S3
The S3 connector allows you to create a Shaped model directly from a set of Parquet, CSV, TSV, or JSONL files within an S3 bucket.
Shaped fetches data from the given S3 bucket periodically each time a new file is added to the buicket. To ensure your model is trained on the most recent data, make sure you push the latest data to S3 periodically.

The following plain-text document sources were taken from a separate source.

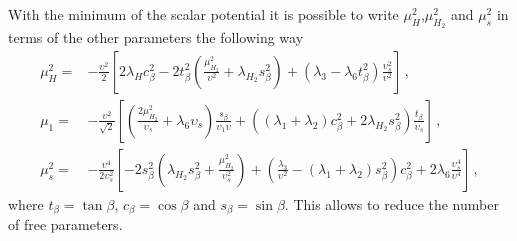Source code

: \documentclass[12pt]{article}
\begin{document}
With the minimum of the scalar potential it is possible to write $\mu_{H}^{2}$,$\mu_{H_{2}}^{2}$ and $\mu^{2}_{s}$ in terms of the other parameters the following way
%
\begin{align*}
    \mu^{2}_{H} =& -\frac{\upsilon^{2}}{2}\left[ 2 \lambda_{H} c^{2}_{\beta} - 2 t^{2}_{\beta} \left(\frac{\mu^{2}_{H_{2}}}{\upsilon^{2}}+\lambda_{H_{2}} s^{2}_{\beta} \right) + \left( \lambda_{3} - \lambda_{6} t^{2}_{\beta} \right) \frac{\upsilon^{2}_{s}}{\upsilon^{2}} \right]\,, \\
    \mu_{1} =& -\frac{\upsilon^{2}}{\sqrt{2}} \left[ \left( \frac{2\mu^{2}_{H_{2}}}{\upsilon_{s}} + \lambda_{6} \upsilon_{s} \right) \frac{s_{\beta}}{\upsilon_{1} \upsilon} + \left( (\lambda_{1}+\lambda_{2})c^{2}_{\beta} + 2 \lambda_{H_{2}} s^{2}_{\beta} \right) \frac{t_{\beta}}{\upsilon_{s}} \right]\,, \\
   \mu^{2}_{s} =& -\frac{\upsilon^{4}}{2 \upsilon^{2}_{s}} \left[ -2s^{2}_{\beta} \left( \lambda_{H_{2}} s^{2}_{\beta} + \frac{\mu^{2}_{H_{2}}}{\upsilon^{2}_{s}}\right) + \left( \frac{\lambda_{3}}{\upsilon^{2}} - (\lambda_{1}+\lambda_{2})s^{2}_{\beta} \right) c^{2}_{\beta} + 2 \lambda_{6} \frac{\upsilon^{4}_{s}}{\upsilon^{4}} \right]\,,
\end{align*}
%
where $t_{\beta} = \tan \beta$, $c_{\beta} = \cos \beta$ and $s_{\beta} = \sin \beta$. This allows to reduce the number of free parameters.
\end{document}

In order for Shaped to incrementally load data from S3, the files must be lexicographically sorted by name, and the file names must be unique. The simplest way to achieve this is to include a timestamp suffix in the file names, such that the most recent files are lexicographically last.
Resource Access
Shaped needs access to the S3 bucket that contains your files. This can be done by modifying the bucket policy to grant explicit read access to the Shaped AWS Customer Data Access IAM User.
To grant access:
Update the bucket policy attached to your S3 bucket to grant the following permissions:
- s3:GetObject
- s3:ListBucket
In this bucket policy, grant the Shaped AWS Customer Data Access IAM User permissions to access the bucket:
{
"Version": "2012-10-17",
"Statement": [
{
"Effect": "Allow",
"Principal": {
"AWS": "arn:aws:iam::{shaped_account_id}:user/CustomerDataAccessUser"
},
"Action": [
"s3:GetObject",
"s3:ListBucket"
],
"Resources": [
"arn:aws:s3:::{your_bucket}",
"arn:aws:s3:::{your_bucket}/*"
]
}
]
}
The Shaped AWS Account ID is available on request from the Shaped team.
Dataset Configuration
Required fields
Field | Example | Description |
---|---|---|
schema_type | CUSTOM | Specifies the connector schema type, in this case "CUSTOM". |
column_schema | The schema of the data contained within files. | |
s3_path | s3://shaped-data/product/ | The path to the directory within the bucket, with the format s3://{bucket}/{path}/ . Note: If a path is provided, we will expand the path to include all files within the directory. If a specific glob pattern is provided, this will be used to filter the files, i.e. s3://shaped-data/product/*.parquet.gz . |
s3_format | PARQUET | The type of file to sync from S3 into Shaped, currently supports PARQUET , CSV , TSV and JSON . |